As Matthias Küntzel has written, “wishful thinking” about Iran’s 1979 Islamic Revolution led some American policymakers to completely misread the consequences that would flow from the fanatic, medieval-minded Ayatollah Khomeini toppling the pro-American Shah of Iran. (The Shah was a crowned king, to be sure, but compared to the Ayatollah's political program, the monarch's modernization plan for Iran made up for any personal shortcomings.)
For example, Jimmy Carter’s Ambassador to the UN, Andrew Young, described Khomeini as “some kind of saint.” (To which George Will responded with a classic putdown, remarking that sainthood “is not what it used to be.”)
And Carter’s National Security Advisor, Zbigniew Brzezinski, saw the Ayatollah as “an effective barrier against Soviet influence,” Küntzel writes – and, apparently, thus a net foreign policy gain for the US, compared to the Shah.
Given all that has happened since the fall of the Shah, it’s clear that the Ayatollah’s rise to power managed to induce not just wishful thinking, but something more like delusion, among people who should have known better.

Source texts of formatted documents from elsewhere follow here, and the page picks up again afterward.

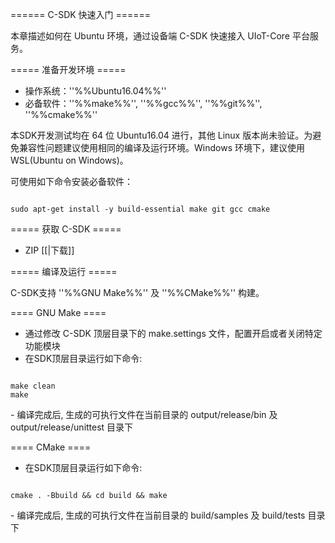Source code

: ====== C-SDK 快速入门 ======

本章描述如何在 Ubuntu 环境，通过设备端 C-SDK 快速接入 UIoT-Core 平台服务。

===== 准备开发环境 =====

  * 操作系统：''%%Ubuntu16.04%%''
  * 必备软件：''%%make%%'', ''%%gcc%%'', ''%%git%%'', ''%%cmake%%''

本SDK开发测试均在 64 位 Ubuntu16.04 进行，其他 Linux 版本尚未验证。为避免兼容性问题建议使用相同的编译及运行环境。Windows 环境下，建议使用 WSL(Ubuntu on Windows)。

可使用如下命令安装必备软件：

<code bash>
sudo apt-get install -y build-essential make git gcc cmake

</code>
===== 获取 C-SDK =====

  * ZIP [[|下载]]

===== 编译及运行 =====

C-SDK支持 ''%%GNU Make%%'' 及 ''%%CMake%%'' 构建。

==== GNU Make ====

  - 通过修改 C-SDK 顶层目录下的 make.settings 文件，配置开启或者关闭特定功能模块
  - 在SDK顶层目录运行如下命令:
<code bash>
make clean
make

</code>
  - 编译完成后, 生成的可执行文件在当前目录的 output/release/bin 及 output/release/unittest 目录下

==== CMake ====

  - 在SDK顶层目录运行如下命令:
<code bash>
cmake . -Bbuild && cd build && make

</code>
  - 编译完成后, 生成的可执行文件在当前目录的 build/samples 及 build/tests 目录下

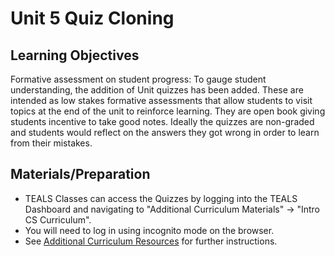 # Unit 5 Quiz Cloning

## Learning Objectives

Formative assessment on student progress: To gauge student understanding, the addition of Unit quizzes has been added.  These are intended as low stakes formative assessments that allow students to visit topics at the end of the unit to reinforce learning.  They are open book giving students incentive to take good notes.  Ideally the quizzes are non-graded and students would reflect on the answers they got wrong in order to learn from their mistakes.

## Materials/Preparation

- TEALS Classes can access the Quizzes by logging into the TEALS Dashboard and navigating to "Additional Curriculum Materials" -> "Intro CS Curriculum".
- You will need to log in using incognito mode on the browser.
- See [Additional Curriculum Resources](../additional_curriculum_resources.md) for further instructions.
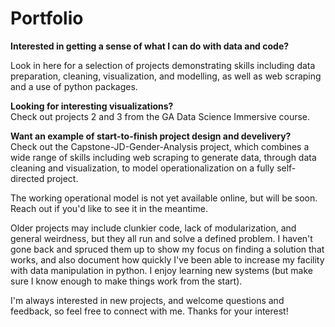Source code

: # Portfolio
__Interested in getting a sense of what I can do with data and code?__ <br>

Look in here for a selection of projects demonstrating skills including data preparation, cleaning, visualization, and modelling, as well as web scraping and a use of python packages.  <br>

__Looking for interesting visualizations?__ <br>
Check out projects 2 and 3 from the GA Data Science Immersive course. <br>

__Want an example of start-to-finish project design and develivery?__ <br>
Check out the Capstone-JD-Gender-Analysis project, which combines a wide range of skills including web scraping to generate data, through data cleaning and visualization, to model operationalization on a fully self-directed project.

The working operational model is not yet available online, but will be soon. Reach out if you'd like to see it in the meantime.

Older projects may include clunkier code, lack of modularization, and general weirdness, but they all run and solve a defined problem. I haven't gone back and spruced them up to show my focus on finding a solution that works, and also document how quickly I've been able to increase my facility with data manipulation in python. I enjoy learning new systems (but make sure I know enough to make things work from the start). 

I'm always interested in new projects, and welcome questions and feedback, so feel free to connect with me.
Thanks for your interest!
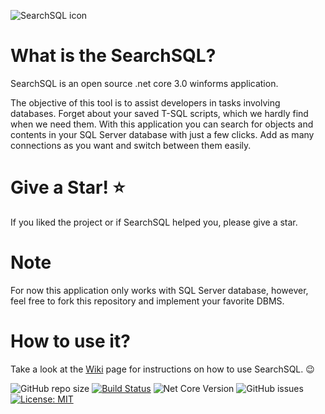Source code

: ![SearchSQL icon](https://github.com/fernando-goncalves92/SearchSQL/blob/master/SearchSQL/images/icons/searchSQL.ico) 

What is the SearchSQL?
=====================
SearchSQL is an open source .net core 3.0 winforms application.

The objective of this tool is to assist developers in tasks involving databases. Forget about your saved T-SQL scripts, which we hardly find when we need them. With this application you can search for objects and contents in your SQL Server database with just a few clicks. Add as many connections as you want and switch between them easily.

Give a Star! ⭐
=====================
If you liked the project or if SearchSQL helped you, please give a star.

Note
=====================
For now this application only works with SQL Server database, however, feel free to fork this repository and implement your favorite DBMS.

How to use it?
=====================
Take a look at the [Wiki](https://github.com/fernando-goncalves92/SearchSQL/wiki) page for instructions on how to use SearchSQL. 😉

![GitHub repo size](https://img.shields.io/github/repo-size/fernando-goncalves92/SearchSQL) 
[![Build Status](https://img.shields.io/appveyor/ci/thiagoloureiro/netcore-jwt-integrator-extension/master.svg)](https://ci.appveyor.com/project/thiagoloureiro/netcore-jwt-integrator-extension)
![Net Core Version](https://img.shields.io/badge/.net%20core-3.0-blueviolet)
![GitHub issues](https://img.shields.io/github/issues/fernando-goncalves92/SearchSQL)
[![License: MIT](https://img.shields.io/badge/License-MIT-yellow.svg)](https://opensource.org/licenses/MIT)
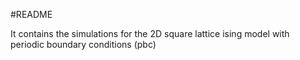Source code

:#README

It contains the simulations for the 2D square lattice ising model with periodic boundary conditions (pbc)
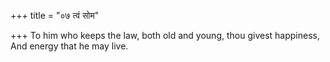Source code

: +++
title = "०७ त्वं सोम"

+++
To him who keeps the law, both old and young, thou givest happiness,  
     And energy that he may live.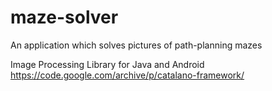 # maze-solver
An application which solves pictures of path-planning mazes

Image Processing Library for Java and Android
https://code.google.com/archive/p/catalano-framework/

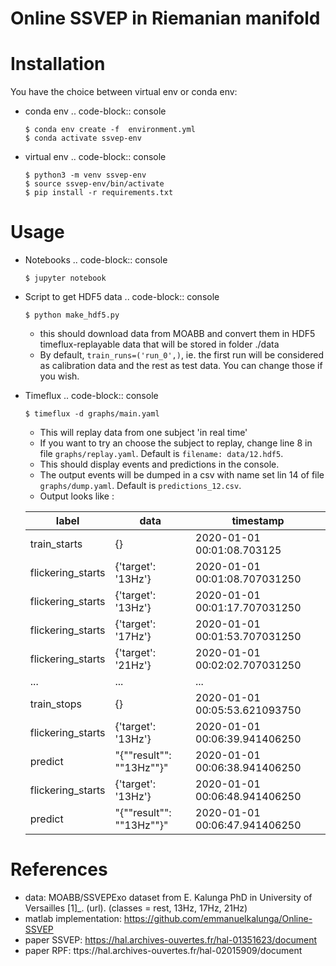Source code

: Online SSVEP in Riemanian manifold
==================================

Installation
============
You have the choice between virtual env or conda env:

- conda env
   .. code-block:: console

      $ conda env create -f  environment.yml
      $ conda activate ssvep-env

- virtual env
   .. code-block:: console

      $ python3 -m venv ssvep-env
      $ source ssvep-env/bin/activate
      $ pip install -r requirements.txt

Usage
======
- Notebooks
   .. code-block:: console

      $ jupyter notebook
      
- Script to get HDF5 data
    .. code-block:: console

      $ python make_hdf5.py

    - this should download data from MOABB and convert them in HDF5
   timeflux-replayable data that will be stored in folder ./data
    - By default, `train_runs=('run_0',)`, ie. the first run will be considered as 
    calibration data and the rest as test data. You can change those if you wish. 
    
- Timeflux
    .. code-block:: console

      $ timeflux -d graphs/main.yaml
      
    - This will replay data from one subject 'in real time' 
    - If you want to try an choose the subject to replay, change line 8 in file
    `graphs/replay.yaml`. Default is `filename: data/12.hdf5`.
    - This should display events and predictions in the console.
    - The output events will be dumped in a csv with name set lin 14 of file
    `graphs/dump.yaml`.  Default is `predictions_12.csv`.
    -  Output looks like :

    
    | label           | data                     |timestamp                        |
    |-----------------|--------------------------|-------------------------------- |
    |train_starts     | {}                       | 2020-01-01 00:01:08.703125      |
    |flickering_starts | {'target': '13Hz'}       | 2020-01-01 00:01:08.707031250   |
    |flickering_starts | {'target': '13Hz'}       | 2020-01-01 00:01:17.707031250   |
    |flickering_starts | {'target': '17Hz'}       | 2020-01-01 00:01:53.707031250   |
    |flickering_starts | {'target': '21Hz'}       | 2020-01-01 00:02:02.707031250   |
    |...              |  ...                     |  ...                            |
    |train_stops      | {}                       | 2020-01-01 00:05:53.621093750   |
    | flickering_starts| {'target': '13Hz'}       | 2020-01-01 00:06:39.941406250   |
    |predict          | "{""result"": ""13Hz""}" | 2020-01-01 00:06:38.941406250   |
    |flickering_starts | {'target': '13Hz'}       | 2020-01-01 00:06:48.941406250   |
    |predict          | "{""result"": ""13Hz""}" | 2020-01-01 00:06:47.941406250   |



References
===========
- data: MOABB/SSVEPExo dataset from E. Kalunga PhD in University of Versailles [1]_. (url). (classes = rest, 13Hz, 17Hz, 21Hz)
- matlab implementation: https://github.com/emmanuelkalunga/Online-SSVEP
- paper SSVEP: https://hal.archives-ouvertes.fr/hal-01351623/document
- paper RPF: ttps://hal.archives-ouvertes.fr/hal-02015909/document
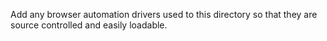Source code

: Add any browser automation drivers used to this directory so that they are source controlled and easily loadable.
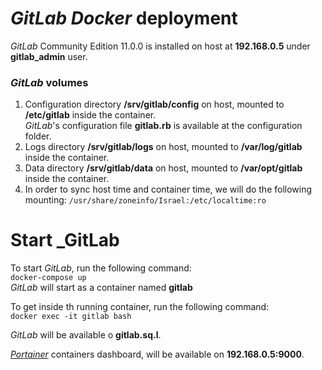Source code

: # _GitLab Docker_ deployment
_GitLab_ Community Edition 11.0.0 is installed on host at **192.168.0.5** under **gitlab_admin** user.  


### _GitLab_ volumes
1. Configuration directory **/srv/gitlab/config** on host, mounted to **/etc/gitlab** inside the container.  
_GitLab_'s configuration file **gitlab.rb** is available at the configuration folder.   
2. Logs directory **/srv/gitlab/logs** on host, mounted to **/var/log/gitlab** inside the container.  
3. Data directory **/srv/gitlab/data** on host, mounted to **/var/opt/gitlab** inside the container.  
4. In order to sync host time and container time, we will do the following mounting:
`/usr/share/zoneinfo/Israel:/etc/localtime:ro`  


# Start _GitLab
To start _GitLab_, run the following command:  
`docker-compose up`  
_GitLab_ will start as a container named **gitlab**  

To get inside th running container, run the following command:  
`docker exec -it gitlab bash`  

_GitLab_ will be available o **gitlab.sq.l**.  

[_Portainer_](https://portainer.io/) containers dashboard, will be available on **192.168.0.5:9000**.  
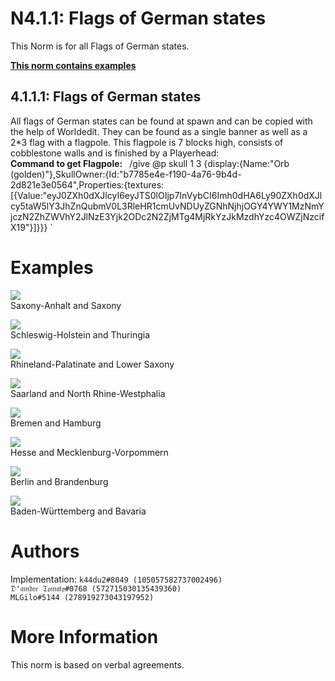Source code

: # N4.1.1:  Flags of German states
This Norm is for all Flags of German states.

**[This norm contains examples](#examples)**

## 4.1.1.1:  Flags of German states

All flags of German states can be found at spawn and can be copied with the help of Worldedit. They can be found as a single banner as well as a 2*3 flag with a flagpole. This flagpole is 7 blocks high, consists of cobblestone walls and is finished by a Playerhead:
<br>
**Command to get Flagpole:** `
`/give @p skull 1 3 {display:{Name:"Orb (golden)"},SkullOwner:{Id:"b7785e4e-f190-4a76-9b4d-2d821e3e0564",Properties:{textures:[{Value:"eyJ0ZXh0dXJlcyI6eyJTS0lOIjp7InVybCI6Imh0dHA6Ly90ZXh0dXJlcy5taW5lY3JhZnQubmV0L3RleHR1cmUvNDUyZGNhNjhjOGY4YWY1MzNmYjczN2ZhZWVhY2JlNzE3Yjk2ODc2N2ZjMTg4MjRkYzJkMzdhYzc4OWZjNzcifX19"}]}}}
`

# Examples

![](https://i.imgur.com/QKSSRaJ.png)    
Saxony-Anhalt and Saxony

![](https://i.imgur.com/9fvUacg.png)    
Schleswig-Holstein and Thuringia

![](https://i.imgur.com/JZtYtRr.png)    
Rhineland-Palatinate and Lower Saxony

![](https://i.imgur.com/YrTEBtt.png)    
Saarland and North Rhine-Westphalia

![](https://i.imgur.com/Lg1h67n.png)    
Bremen and Hamburg

![](https://i.imgur.com/HcSp7ZI.png)    
Hesse and Mecklenburg-Vorpommern

![](https://i.imgur.com/Ai66P7A.png)    
Berlin and Brandenburg

![](https://i.imgur.com/v5Q6Scy.png)    
Baden-Württemberg and Bavaria

# Authors

Implementation: 
`k44du2#8049 (105057582737002496)`
<br>
`𝔇'𝔞𝔪𝔡𝔯𝔢 𝔗𝔬𝔪𝔞𝔱𝔬#0768 (572715030135439360)`
<br>
`MLGilo#5144 (278919273043197952)`

# More Information
This norm is based on verbal agreements.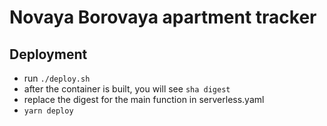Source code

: # Novaya Borovaya apartment tracker

## Deployment

- run `./deploy.sh`
- after the container is built, you will see `sha digest`
- replace the digest for the main function in serverless.yaml
- `yarn deploy`
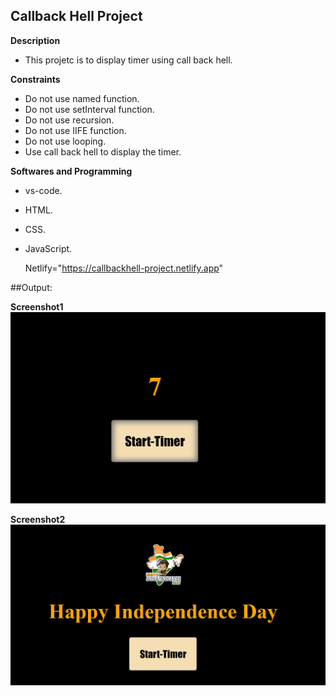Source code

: ## Callback Hell Project

**Description**
- This projetc is to display timer using call back hell.

**Constraints**
- Do not use named function.    
- Do not use setInterval function.
- Do not use recursion.
- Do not use IIFE function.
- Do not use looping.
- Use call back hell to display the timer.

**Softwares and Programming**
- vs-code.
- HTML.
- CSS.
- JavaScript.

  Netlify="https://callbackhell-project.netlify.app"

##Output:

**Screenshot1**
![alt text](image.png)

**Screenshot2**
![alt text](image-1.png)

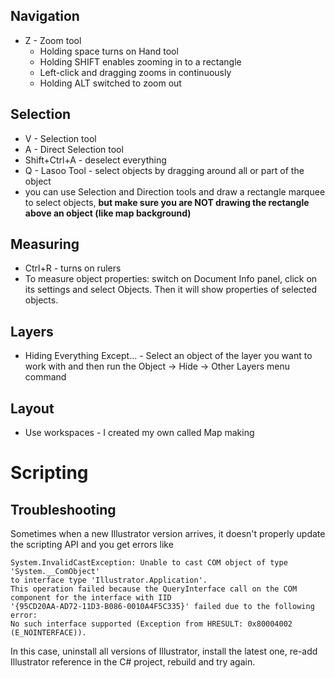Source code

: ## Navigation
- Z - Zoom tool
  - Holding space turns on Hand tool
  - Holding SHIFT enables zooming in to a rectangle                 
  - Left-click and dragging zooms in continuously
  - Holding ALT switched to zoom out

## Selection
- V - Selection tool
- A - Direct Selection tool
- Shift+Ctrl+A - deselect everything
- Q - Lasoo Tool - select objects by dragging around all or part of the object
- you can use Selection and Direction tools and draw a rectangle marquee to select objects, **but make sure you are NOT drawing the rectangle above an object (like map background)**

## Measuring
- Ctrl+R - turns on rulers
- To measure object properties: switch on Document Info panel, click on its settings and select Objects. Then it will show properties of selected objects.

## Layers
- Hiding Everything Except… - Select an object of the layer you want to work with and then run the Object -> Hide -> Other Layers menu command

## Layout
- Use workspaces - I created my own called Map making

# Scripting

## Troubleshooting
Sometimes when a new Illustrator version arrives, it doesn't properly update the scripting API and you get errors like

    System.InvalidCastException: Unable to cast COM object of type 'System.__ComObject' 
    to interface type 'Illustrator.Application'. 
    This operation failed because the QueryInterface call on the COM component for the interface with IID
    '{95CD20AA-AD72-11D3-B086-0010A4F5C335}' failed due to the following error: 
    No such interface supported (Exception from HRESULT: 0x80004002 (E_NOINTERFACE)).
    
In this case, uninstall all versions of Illustrator, install the latest one, re-add Illustrator reference in the C# project, rebuild and try again.
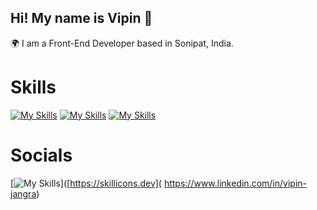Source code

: ## Hi! My name is Vipin 👋
🌍  I am a Front-End Developer based in Sonipat, India.

# Skills
[![My Skills](https://skillicons.dev/icons?i=html,css,tailwind)](https://skillicons.dev)
[![My Skills](https://skillicons.dev/icons?i=js,ts,react,nextjs)](https://skillicons.dev)
[![My Skills](https://skillicons.dev/icons?i=nodejs,mongodb,postman)](https://skillicons.dev)

# Socials
[![My Skills](https://skillicons.dev/icons?i=linkedin)]([https://skillicons.dev]( https://www.linkedin.com/in/vipin-jangra)
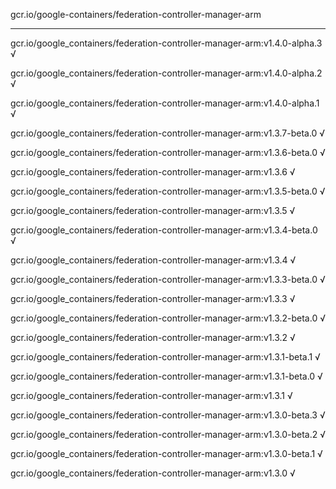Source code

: gcr.io/google-containers/federation-controller-manager-arm 

----
gcr.io/google_containers/federation-controller-manager-arm:v1.4.0-alpha.3 √

gcr.io/google_containers/federation-controller-manager-arm:v1.4.0-alpha.2 √

gcr.io/google_containers/federation-controller-manager-arm:v1.4.0-alpha.1 √

gcr.io/google_containers/federation-controller-manager-arm:v1.3.7-beta.0 √

gcr.io/google_containers/federation-controller-manager-arm:v1.3.6-beta.0 √

gcr.io/google_containers/federation-controller-manager-arm:v1.3.6 √

gcr.io/google_containers/federation-controller-manager-arm:v1.3.5-beta.0 √

gcr.io/google_containers/federation-controller-manager-arm:v1.3.5 √

gcr.io/google_containers/federation-controller-manager-arm:v1.3.4-beta.0 √

gcr.io/google_containers/federation-controller-manager-arm:v1.3.4 √

gcr.io/google_containers/federation-controller-manager-arm:v1.3.3-beta.0 √

gcr.io/google_containers/federation-controller-manager-arm:v1.3.3 √

gcr.io/google_containers/federation-controller-manager-arm:v1.3.2-beta.0 √

gcr.io/google_containers/federation-controller-manager-arm:v1.3.2 √

gcr.io/google_containers/federation-controller-manager-arm:v1.3.1-beta.1 √

gcr.io/google_containers/federation-controller-manager-arm:v1.3.1-beta.0 √

gcr.io/google_containers/federation-controller-manager-arm:v1.3.1 √

gcr.io/google_containers/federation-controller-manager-arm:v1.3.0-beta.3 √

gcr.io/google_containers/federation-controller-manager-arm:v1.3.0-beta.2 √

gcr.io/google_containers/federation-controller-manager-arm:v1.3.0-beta.1 √

gcr.io/google_containers/federation-controller-manager-arm:v1.3.0 √

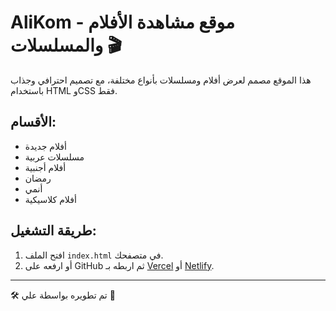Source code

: # AliKom - موقع مشاهدة الأفلام والمسلسلات 🎬

هذا الموقع مصمم لعرض أفلام ومسلسلات بأنواع مختلفة، مع تصميم احترافي وجذاب باستخدام HTML وCSS فقط.

## الأقسام:
- أفلام جديدة
- مسلسلات عربية
- أفلام أجنبية
- رمضان
- أنمي
- أفلام كلاسيكية

## طريقة التشغيل:
1. افتح الملف `index.html` في متصفحك.
2. أو ارفعه على GitHub ثم اربطه بـ [Vercel](https://vercel.com) أو [Netlify](https://netlify.com).

---
🛠️ تم تطويره بواسطة علي 💪
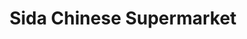 ---
title: "Sida Chinese Supermarket"
url: /liverpool/sida-chinese-supermarket-bold-street/
shop: supermarket
---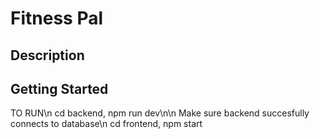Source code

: # Fitness Pal

## Description

## Getting Started
TO RUN\n
cd backend, npm run dev\n\n
Make sure backend succesfully connects to database\n
cd frontend, npm start



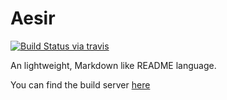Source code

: # Aesir

[![Build Status via travis](https://travis-ci.com/puntillol59/Aesir.svg?branch=main)](https://travis-ci.com/puntillol59/Aesir)

An lightweight, Markdown like README language.

You can find the build server [here](https://glitch.com/edit/#!/aesir-build?path=README.md%3A3%3A27)
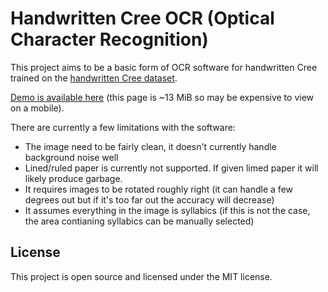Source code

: # Handwritten Cree OCR (Optical Character Recognition)

This project aims to be a basic form of OCR software for handwritten Cree trained on the [handwritten Cree dataset](https://github.com/GHSam/handwritten-Cree).

[Demo is available here](https://samclarke.net/ocreer/) (this page is ~13 MiB so may be expensive to view on a mobile).

There are currently a few limitations with the software:
* The image need to be fairly clean, it doesn't currently handle background noise well
* Lined/ruled paper is currently not supported. If given limed paper it will likely produce garbage.
* It requires images to be rotated roughly right (it can handle a few degrees out but if it's too far out the accuracy will decrease)
* It assumes everything in the image is syllabics (if this is not the case, the area contianing syllabics can be manually selected)

## License

This project is open source and licensed under the MIT license.
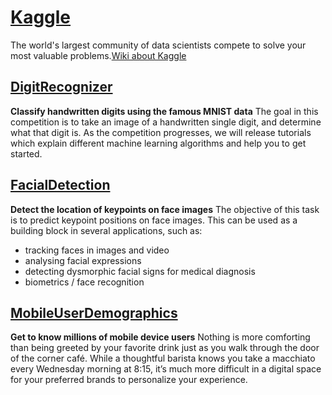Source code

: # [Kaggle](https://www.kaggle.com/)
The world's largest community of data scientists compete to solve your most valuable problems.[Wiki about Kaggle](https://en.wikipedia.org/wiki/Kaggle)

## [DigitRecognizer](https://www.kaggle.com/c/digit-recognizer)
**Classify handwritten digits using the famous MNIST data**
The goal in this competition is to take an image of a handwritten single digit,
and determine what that digit is.  As the competition progresses,
we will release tutorials which explain different machine learning algorithms and help you to get started.

## [FacialDetection](https://www.kaggle.com/c/facial-keypoints-detection)
**Detect the location of keypoints on face images**
The objective of this task is to predict keypoint positions on face images.
This can be used as a building block in several applications, such as:
- tracking faces in images and video
- analysing facial expressions
- detecting dysmorphic facial signs for medical diagnosis
- biometrics / face recognition

## [MobileUserDemographics](https://www.kaggle.com/c/talkingdata-mobile-user-demographics)
**Get to know millions of mobile device users**
Nothing is more comforting than being greeted by your favorite drink just as you walk through the door of the corner café.
While a thoughtful barista knows you take a macchiato every Wednesday morning at 8:15,
it’s much more difficult in a digital space for your preferred brands to personalize your experience.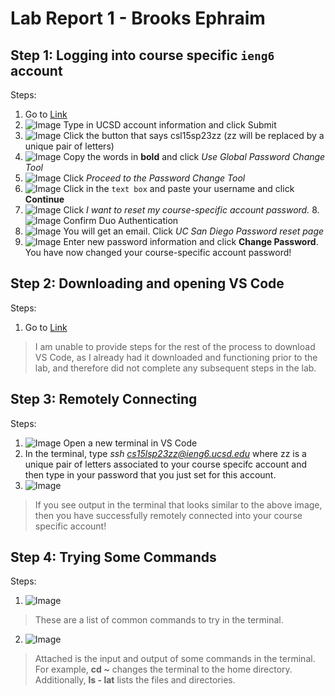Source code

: # Lab Report 1 - Brooks Ephraim

## Step 1: Logging into course specific `ieng6` account
Steps:
1. Go to [Link](https://sdacs.ucsd.edu/~icc/index.php)
2. ![Image](image1.png)
Type in UCSD account information and click Submit
3. ![Image](image2.png)
Click the button that says csl15sp23zz (zz will be replaced by a unique pair of letters)
4. ![Image](lab1image3.png)
Copy the words in **bold** and click *Use Global Password Change Tool*
5. ![Image](lab1image4.png)
Click *Proceed to the Password Change Tool*
6. ![Image](lab1image5.png)
Click in the `text box` and paste your username and click **Continue**
7. ![Image](lab1image6.png)
Click *I want to reset my course-specific account password.*
8.![Image](lab1image7.png)
Confirm Duo Authentication
9. ![Image](lab1image8.png)
You will get an email. Click *UC San Diego Password reset page*
10. ![Image](lab1image9.png)
Enter new password information and click **Change Password**. You have now changed your course-specific account password!

## Step 2: Downloading and opening VS Code
Steps:
1. Go to [Link](https://code.visualstudio.com/)
> I am unable to provide steps for the rest of the process to download VS Code, as I already had it downloaded and functioning prior to the lab, and therefore did not complete any subsequent steps in the lab.

## Step 3: Remotely Connecting
Steps:
1. ![Image](lab1image10.png)
Open a new terminal in VS Code
2. In the terminal, type *ssh cs15lsp23zz@ieng6.ucsd.edu* where zz is a unique pair of letters associated to your course specifc account and then type in your password that you just set for this account.
3. ![Image](lab1image12.png)
> If you see output in the terminal that looks similar to the above image, then you have successfully remotely connected into your course specific account!

## Step 4: Trying Some Commands
Steps:
1. ![Image](lab1image13.png)
> These are a list of common commands to try in the terminal.
2. ![Image](lab1image14.png)
> Attached is the input and output of some commands in the terminal. For example, **cd ~** changes the terminal to the home directory. Additionally, **ls - lat** lists the files and directories.
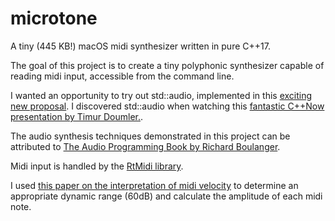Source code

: # microtone
A tiny (445 KB!) macOS midi synthesizer written in pure C++17.

The goal of this project is to create a tiny polyphonic synthesizer capable of reading midi input, accessible from the command line.

I wanted an opportunity to try out std::audio, implemented in this [exciting new proposal](https://github.com/stdcpp-audio/libstdaudio). I discovered std::audio when watching this [fantastic C++Now presentation by Timur Doumler.](https://www.youtube.com/watch?v=jNSiZqSQis4).

The audio synthesis techniques demonstrated in this project can be attributed to [The Audio Programming Book by Richard Boulanger](https://mitpress.mit.edu/books/audio-programming-book).

Midi input is handled by the [RtMidi library](https://www.music.mcgill.ca/~gary/rtmidi/).

I used [this paper on the interpretation of midi velocity](https://www.cs.cmu.edu/~rbd/papers/velocity-icmc2006.pdf) to determine an appropriate dynamic range (60dB) and calculate the amplitude of each midi note.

When you consider the long-term price of US policy-makers' wishful thinking about the Ayatollah, the successors of those policy-makers must beware of falling into another fit of wishful thinking, this time concerning the protests in Egypt.
Let’s not assume the demonstrators are saints, just because they know how to text-message each other. Let's not assume they are well-intentioned, just because they use Twitter.
And let’s remember, as Tim P. Carney says, that line about “entangling alliances.”